### DATA IN THIS EXERCISE
= = =
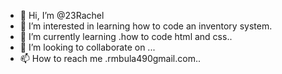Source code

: - 👋 Hi, I’m @23Rachel
- 👀 I’m interested in learning how to code an inventory system.
- 🌱 I’m currently learning .how to code html and css..
- 💞️ I’m looking to collaborate on ...
- 📫 How to reach me .rmbula490gmail.com..

<!---
23Rachel/23Rachel is a ✨ special ✨ repository because its `README.md` (this file) appears on your GitHub profile.
You can click the Preview link to take a look at your changes.
--->
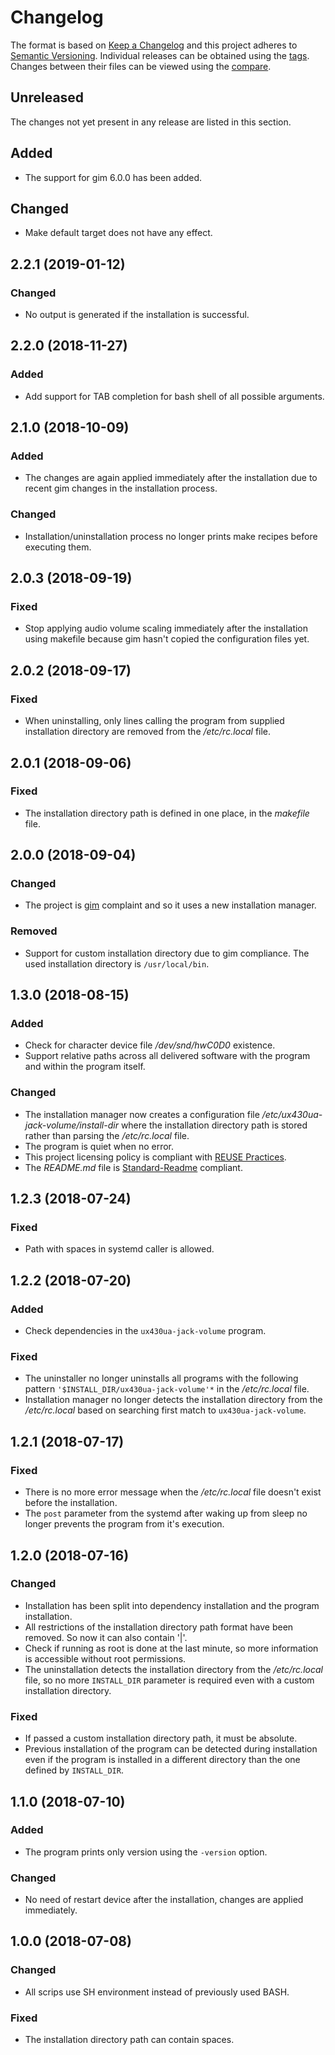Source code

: # Changelog

The format is based on [Keep a Changelog](https://keepachangelog.com/en/1.0.0/) and this project adheres to [Semantic Versioning](https://semver.org/spec/v2.0.0.html). Individual releases can be obtained using the [tags](https://gitlab.com/dominiksalvet/ux430ua-jack-volume/tags). Changes between their files can be viewed using the [compare](https://gitlab.com/dominiksalvet/ux430ua-jack-volume/compare).

## Unreleased

The changes not yet present in any release are listed in this section.

## Added

* The support for gim 6.0.0 has been added.

## Changed

* Make default target does not have any effect.

## 2.2.1 (2019-01-12)

### Changed

* No output is generated if the installation is successful.

## 2.2.0 (2018-11-27)

### Added

* Add support for TAB completion for bash shell of all possible arguments.

## 2.1.0 (2018-10-09)

### Added

* The changes are again applied immediately after the installation due to recent gim changes in the installation process.

### Changed

* Installation/uninstallation process no longer prints make recipes before executing them.

## 2.0.3 (2018-09-19)

### Fixed

* Stop applying audio volume scaling immediately after the installation using makefile because gim hasn't copied the configuration files yet.

## 2.0.2 (2018-09-17)

### Fixed

* When uninstalling, only lines calling the program from supplied installation directory are removed from the */etc/rc.local* file.

## 2.0.1 (2018-09-06)

### Fixed

* The installation directory path is defined in one place, in the *makefile* file.

## 2.0.0 (2018-09-04)

### Changed

* The project is [gim](https://gitlab.com/dominiksalvet/gim) complaint and so it uses a new installation manager.

### Removed

* Support for custom installation directory due to gim compliance. The used installation directory is `/usr/local/bin`.

## 1.3.0 (2018-08-15)

### Added

* Check for character device file */dev/snd/hwC0D0* existence.
* Support relative paths across all delivered software with the program and within the program itself.

### Changed

* The installation manager now creates a configuration file */etc/ux430ua-jack-volume/install-dir* where the installation directory path is stored rather than parsing the */etc/rc.local* file.
* The program is quiet when no error.
* This project licensing policy is compliant with [REUSE Practices](https://reuse.software/practices/2.0/).
* The *README.md* file is [Standard-Readme](https://github.com/RichardLitt/standard-readme) compliant.

## 1.2.3 (2018-07-24)

### Fixed

* Path with spaces in systemd caller is allowed.

## 1.2.2 (2018-07-20)

### Added

* Check dependencies in the `ux430ua-jack-volume` program.

### Fixed

* The uninstaller no longer uninstalls all programs with the following pattern `'$INSTALL_DIR/ux430ua-jack-volume'*` in the */etc/rc.local* file.
* Installation manager no longer detects the installation directory from the */etc/rc.local* based on searching first match to `ux430ua-jack-volume`.

## 1.2.1 (2018-07-17)

### Fixed

* There is no more error message when the */etc/rc.local* file doesn't exist before the installation.
* The `post` parameter from the systemd after waking up from sleep no longer prevents the program from it's execution.

## 1.2.0 (2018-07-16)

### Changed

* Installation has been split into dependency installation and the program installation.
* All restrictions of the installation directory path format have been removed. So now it can also contain '|'.
* Check if running as root is done at the last minute, so more information is accessible without root permissions.
* The uninstallation detects the installation directory from the */etc/rc.local* file, so no more `INSTALL_DIR` parameter is required even with a custom installation directory.

### Fixed

* If passed a custom installation directory path, it must be absolute.
* Previous installation of the program can be detected during installation even if the program is installed in a different directory than the one defined by `INSTALL_DIR`.

## 1.1.0 (2018-07-10)

### Added

* The program prints only version using the `-version` option.

### Changed

* No need of restart device after the installation, changes are applied immediately.

## 1.0.0 (2018-07-08)

### Changed

* All scrips use SH environment instead of previously used BASH.

### Fixed

* The installation directory path can contain spaces.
= = =
### EXERCISE INSTRUCTIONS
Would you restate the listing word for word and leave every picture out?

### YOUR RESPONSE
Source code

: - 👋 Hi, I’m @23Rachel
- 👀 I’m interested in learning how to code an inventory system.
- 🌱 I’m currently learning .how to code html and css..
- 💞️ I’m looking to collaborate on ...
- 📫 How to reach me .rmbula490gmail.com..

<!---
23Rachel/23Rachel is a ✨ special ✨ repository because its `README.md` (this file) appears on your GitHub profile.
You can click the Preview link to take a look at your changes.
--->
Source code

: # Changelog

The format is based on [Keep a Changelog](https://keepachangelog.com/en/1.0.0/) and this project adheres to [Semantic Versioning](https://semver.org/spec/v2.0.0.html). Individual releases can be obtained using the [tags](https://gitlab.com/dominiksalvet/ux430ua-jack-volume/tags). Changes between their files can be viewed using the [compare](https://gitlab.com/dominiksalvet/ux430ua-jack-volume/compare).

## Unreleased

The changes not yet present in any release are listed in this section.

## Added

* The support for gim 6.0.0 has been added.

## Changed

* Make default target does not have any effect.

## 2.2.1 (2019-01-12)

### Changed

* No output is generated if the installation is successful.

## 2.2.0 (2018-11-27)

### Added

* Add support for TAB completion for bash shell of all possible arguments.

## 2.1.0 (2018-10-09)

### Added

* The changes are again applied immediately after the installation due to recent gim changes in the installation process.

### Changed

* Installation/uninstallation process no longer prints make recipes before executing them.

## 2.0.3 (2018-09-19)

### Fixed

* Stop applying audio volume scaling immediately after the installation using makefile because gim hasn't copied the configuration files yet.

## 2.0.2 (2018-09-17)

### Fixed

* When uninstalling, only lines calling the program from supplied installation directory are removed from the */etc/rc.local* file.

## 2.0.1 (2018-09-06)

### Fixed

* The installation directory path is defined in one place, in the *makefile* file.

## 2.0.0 (2018-09-04)

### Changed

* The project is [gim](https://gitlab.com/dominiksalvet/gim) complaint and so it uses a new installation manager.

### Removed

* Support for custom installation directory due to gim compliance. The used installation directory is `/usr/local/bin`.

## 1.3.0 (2018-08-15)

### Added

* Check for character device file */dev/snd/hwC0D0* existence.
* Support relative paths across all delivered software with the program and within the program itself.

### Changed

* The installation manager now creates a configuration file */etc/ux430ua-jack-volume/install-dir* where the installation directory path is stored rather than parsing the */etc/rc.local* file.
* The program is quiet when no error.
* This project licensing policy is compliant with [REUSE Practices](https://reuse.software/practices/2.0/).
* The *README.md* file is [Standard-Readme](https://github.com/RichardLitt/standard-readme) compliant.

## 1.2.3 (2018-07-24)

### Fixed

* Path with spaces in systemd caller is allowed.

## 1.2.2 (2018-07-20)

### Added

* Check dependencies in the `ux430ua-jack-volume` program.

### Fixed

* The uninstaller no longer uninstalls all programs with the following pattern `'$INSTALL_DIR/ux430ua-jack-volume'*` in the */etc/rc.local* file.
* Installation manager no longer detects the installation directory from the */etc/rc.local* based on searching first match to `ux430ua-jack-volume`.

## 1.2.1 (2018-07-17)

### Fixed

* There is no more error message when the */etc/rc.local* file doesn't exist before the installation.
* The `post` parameter from the systemd after waking up from sleep no longer prevents the program from it's execution.

## 1.2.0 (2018-07-16)

### Changed

* Installation has been split into dependency installation and the program installation.
* All restrictions of the installation directory path format have been removed. So now it can also contain '|'.
* Check if running as root is done at the last minute, so more information is accessible without root permissions.
* The uninstallation detects the installation directory from the */etc/rc.local* file, so no more `INSTALL_DIR` parameter is required even with a custom installation directory.

### Fixed

* If passed a custom installation directory path, it must be absolute.
* Previous installation of the program can be detected during installation even if the program is installed in a different directory than the one defined by `INSTALL_DIR`.

## 1.1.0 (2018-07-10)

### Added

* The program prints only version using the `-version` option.

### Changed

* No need of restart device after the installation, changes are applied immediately.

## 1.0.0 (2018-07-08)

### Changed

* All scrips use SH environment instead of previously used BASH.

### Fixed

* The installation directory path can contain spaces.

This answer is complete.